Alberto asoma demasiado desprotegido. Cualquiera se anima a desafiarlo. La máxima expresión fue aquella renuncia de De Pedro, después de las PASO, que abrió la crisis en el Gabinete. Se advierten ahora episodios que desnudan la vacuidad de sus órdenes y palabras. Pidió a los funcionarios que no fueran de vacaciones al exterior. Luana Volnovich, la titular del PAMI, apareció en una isla mexicana. Jorge Ferraresi, ministro de Vivienda, prefirió descansar en Cuba.

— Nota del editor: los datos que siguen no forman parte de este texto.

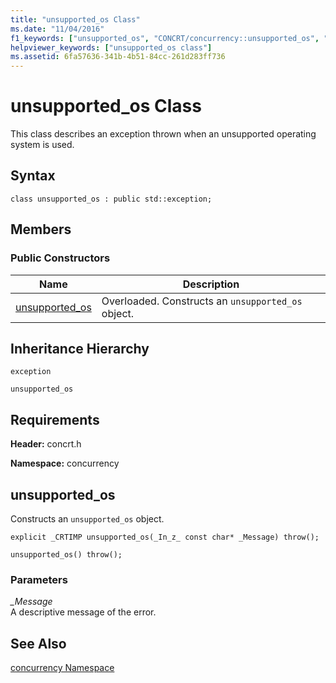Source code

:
 ```yaml
---
title: "unsupported_os Class"
ms.date: "11/04/2016"
f1_keywords: ["unsupported_os", "CONCRT/concurrency::unsupported_os", "CONCRT/concurrency::unsupported_os::unsupported_os"]
helpviewer_keywords: ["unsupported_os class"]
ms.assetid: 6fa57636-341b-4b51-84cc-261d283ff736
---
```

# unsupported_os Class

This class describes an exception thrown when an unsupported operating system is used.

## Syntax

```
class unsupported_os : public std::exception;
```

## Members

### Public Constructors

|Name|Description|
|----------|-----------------|
|[unsupported_os](#ctor)|Overloaded. Constructs an `unsupported_os` object.|

## Inheritance Hierarchy

`exception`

`unsupported_os`

## Requirements

**Header:** concrt.h

**Namespace:** concurrency

##  <a name="ctor"></a> unsupported_os

Constructs an `unsupported_os` object.

```
explicit _CRTIMP unsupported_os(_In_z_ const char* _Message) throw();

unsupported_os() throw();
```

### Parameters

*_Message*<br/>
A descriptive message of the error.

## See Also

[concurrency Namespace](concurrency-namespace.md)
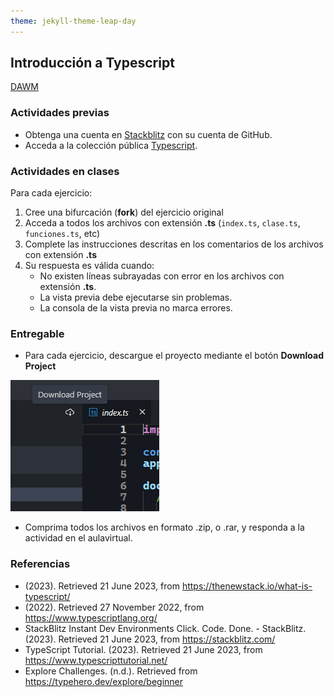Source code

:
 ```yaml
---
theme: jekyll-theme-leap-day
---
```


## Introducción a Typescript

[DAWM](/DAWM/)

### Actividades previas

* Obtenga una cuenta en [Stackblitz](https://stackblitz.com/) con su cuenta de GitHub.
* Acceda a la colección pública [Typescript](https://stackblitz.com/@aavendan/collections/typescript).

### Actividades en clases

Para cada ejercicio:

1. Cree una bifurcación (**fork**) del ejercicio original
2. Acceda a todos los archivos con extensión **.ts** (`index.ts`, `clase.ts`, `funciones.ts`, etc)
3. Complete las instrucciones descritas en los comentarios de los archivos con extensión **.ts**
4. Su respuesta es válida cuando: 
	+ No existen líneas subrayadas con error en los archivos con extensión **.ts**.
	+ La vista previa debe ejecutarse sin problemas.
	+ La consola de la vista previa no marca errores.

### Entregable

* Para cada ejercicio, descargue el proyecto mediante el botón **Download Project** 

![download_project](imagenes/download_project.png)

* Comprima todos los archivos en formato .zip, o .rar, y responda a la actividad en el aulavirtual.

### Referencias

* (2023). Retrieved 21 June 2023, from https://thenewstack.io/what-is-typescript/
* (2022). Retrieved 27 November 2022, from https://www.typescriptlang.org/
* StackBlitz Instant Dev Environments Click. Code. Done. - StackBlitz. (2023). Retrieved 21 June 2023, from https://stackblitz.com/
* TypeScript Tutorial. (2023). Retrieved 21 June 2023, from https://www.typescripttutorial.net/
* Explore Challenges. (n.d.). Retrieved from https://typehero.dev/explore/beginner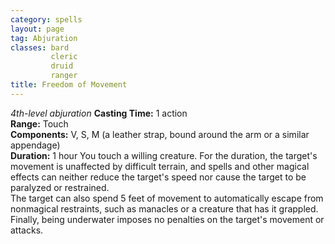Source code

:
 ```yaml
---
category: spells
layout: page
tag: Abjuration
classes: bard
         cleric
         druid
         ranger
title: Freedom of Movement 
---
```

_4th-level abjuration_ 
**Casting Time:** 1 action    
**Range:** Touch    
**Components:** V, S, M (a leather strap, bound around the arm or a similar appendage)    
**Duration:** 1 hour 
You touch a willing creature. For the duration, the target's movement is unaffected by difficult terrain, and spells and other magical effects can neither reduce the target's speed nor cause the target to be paralyzed or restrained.    
The target can also spend 5 feet of movement to automatically escape from nonmagical restraints, such as manacles or a creature that has it grappled. Finally, being underwater imposes no penalties on the target's movement or attacks.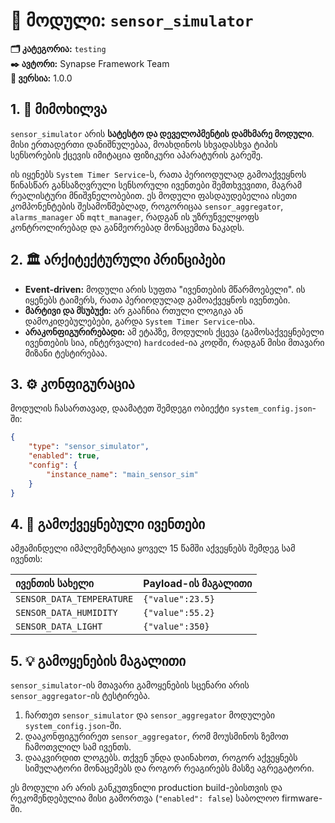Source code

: # 🧪 მოდული: `sensor_simulator`

**🗂️ კატეგორია:** `testing`  
**✒️ ავტორი:** Synapse Framework Team  
**🔖 ვერსია:** 1.0.0

## 1. 📜 მიმოხილვა

`sensor_simulator` არის **სატესტო და დეველოპმენტის დამხმარე მოდული**. მისი ერთადერთი დანიშნულებაა, მოახდინოს სხვადასხვა ტიპის სენსორების ქცევის იმიტაცია ფიზიკური აპარატურის გარეშე.

ის იყენებს `System Timer Service`-ს, რათა პერიოდულად გამოაქვეყნოს წინასწარ განსაზღვრული სენსორული ივენთები შემთხვევითი, მაგრამ რეალისტური მნიშვნელობებით. ეს მოდული ფასდაუდებელია ისეთი კომპონენტების შესამოწმებლად, როგორიცაა `sensor_aggregator`, `alarms_manager` ან `mqtt_manager`, რადგან ის უზრუნველყოფს კონტროლირებად და განმეორებად მონაცემთა ნაკადს.

## 2. 🏛️ არქიტექტურული პრინციპები

- **Event-driven:** მოდული არის სუფთა "ივენთების მწარმოებელი". ის იყენებს ტაიმერს, რათა პერიოდულად გამოაქვეყნოს ივენთები.
- **მარტივი და მსუბუქი:** არ გააჩნია რთული ლოგიკა ან დამოკიდებულებები, გარდა `System Timer Service`-ისა.
- **არაკონფიგურირებადი:** ამ ეტაპზე, მოდულის ქცევა (გამოსაქვეყნებელი ივენთების სია, ინტერვალი) `hardcoded`-ია კოდში, რადგან მისი მთავარი მიზანი ტესტირებაა.

## 3. ⚙️ კონფიგურაცია

მოდულის ჩასართავად, დაამატეთ შემდეგი ობიექტი `system_config.json`-ში:

```json
{
    "type": "sensor_simulator",
    "enabled": true,
    "config": {
        "instance_name": "main_sensor_sim"
    }
}
```

## 4. 📢 გამოქვეყნებული ივენთები

ამჟამინდელი იმპლემენტაცია ყოველ 15 წამში აქვეყნებს შემდეგ სამ ივენთს:

| ივენთის სახელი | Payload-ის მაგალითი |
| :--- | :--- |
| `SENSOR_DATA_TEMPERATURE` | `{"value":23.5}` |
| `SENSOR_DATA_HUMIDITY` | `{"value":55.2}` |
| `SENSOR_DATA_LIGHT` | `{"value":350}` |

## 5. 💡 გამოყენების მაგალითი

`sensor_simulator`-ის მთავარი გამოყენების სცენარი არის `sensor_aggregator`-ის ტესტირება.

1. ჩართეთ `sensor_simulator` და `sensor_aggregator` მოდულები `system_config.json`-ში.
2. დააკონფიგურირეთ `sensor_aggregator`, რომ მოუსმინოს ზემოთ ჩამოთვლილ სამ ივენთს.
3. დააკვირდით ლოგებს. თქვენ უნდა დაინახოთ, როგორ აქვეყნებს სიმულატორი მონაცემებს და როგორ რეაგირებს მასზე აგრეგატორი.

ეს მოდული არ არის განკუთვნილი production build-ებისთვის და რეკომენდებულია მისი გამორთვა (`"enabled": false`) საბოლოო firmware-ში.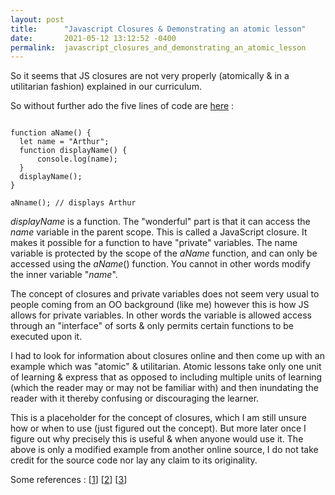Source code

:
 ```yaml
---
layout: post
title:      "Javascript Closures & Demonstrating an atomic lesson"
date:       2021-05-12 13:12:52 -0400
permalink:  javascript_closures_and_demonstrating_an_atomic_lesson
---
```



So it seems that JS closures are not very properly (atomically & in a utilitarian fashion) explained in our curriculum.

So without further ado the five lines of code are [here](https://github.com/mrarthurwhite/js_closure_demonstration/blob/master/closure_demo.js) :
```

function aName() {
  let name = "Arthur";
  function displayName() {
      console.log(name);
  }
  displayName(); 
}

aNname(); // displays Arthur
```

 

*displayName* is a function. 
The "wonderful" part is that it can access the *name* variable in the parent scope.
This is called a JavaScript closure. It makes it possible for a function to have "private" variables.
The name variable is protected by the scope of the *aName* function, and can only be accessed using the *aName*() function.
You cannot in other words modify the inner variable "*name*".

The concept of closures and private variables does not seem very usual to people coming from an OO background (like me) however this is how JS allows for private variables. In other words the variable is allowed access through an "interface" of sorts & only permits certain functions to be executed upon it.


I had to look for information about closures online and then come up with an example which was "atomic" & utilitarian. Atomic lessons take only one unit of learning & express that as opposed to including multiple units of learning (which the reader may or may not be familiar with) and then inundating the reader with it thereby confusing or discouraging the learner. 

This is a placeholder for the concept of closures, which I am still unsure how or when to use (just figured out the concept). But more later once I figure out why precisely this is useful & when anyone would use it. The above is only a modified example from another online source, I do not take credit for the source code nor lay any claim to its originality.

Some references : 
[[1](http://skilldrick.co.uk/2010/11/a-brief-introduction-to-closures/)]
[[2](https://blog.bitsrc.io/closures-in-javascript-why-do-we-need-them-2097f5317daf)]
[[3](https://medium.com/@dis_is_patrick/practical-uses-for-closures-c65640ae7304)]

Tal desaprensión se extiende a casi todos los terrenos. Es muy difícil, por ejemplo, seguir el hilo de la política exterior. Salvo que se convenga que es solo un enmarañado reflejo de la interna del FdT y de las exigencias de Cristina. El Presidente pidió un gesto de apoyo explícito de Joe Biden a la negociación con el FMI. Santiago Cafiero, el canciller, tiene una audiencia prevista en Washington con el secretario de Estado, Anthony Blinken. La tercera figura en importancia de la Casa Blanca.

En simultáneo, el Gobierno envió una delegación a la asunción de Daniel Ortega en Nicaragua. Reelecto con los opositores encarcelados. Estuvo presidida por el embajador Daniel Capitanich, hermano del gobernador de Chaco. En la misma ceremonia se vio a Mohsen Rezai, el iraní con pedido de captura internacional por el atentado en la AMIA. El Gobierno protestó a Managua luego de la divulgación periodística y de un comunicado de Juntos por el Cambio. Luego saludó a Ortega. Muy tarde explicó que Managua había desoído una solicitud de Interpol para la captura de Rezai. Comportamiento trágico y esperpéntico.

El Presidente se hizo cargo de la Confederación de Estados Latinoamericanos y Caribeños (CELAC), donde no figura EE.UU. Tampoco Brasil. Sí, Cuba, Venezuela y Nicaragua. Aclaró que no se trata de enfrentar a nadie, en alusión a la OEA. El bloque podría servir a la estrategia de China en la región. Dispondrá para su expansión de una plataforma unificada de naciones que le simplificará la trabajosa negociación bilateral que desarrolla hace décadas. Detalle que tampoco pasaría inadvertido para Washington.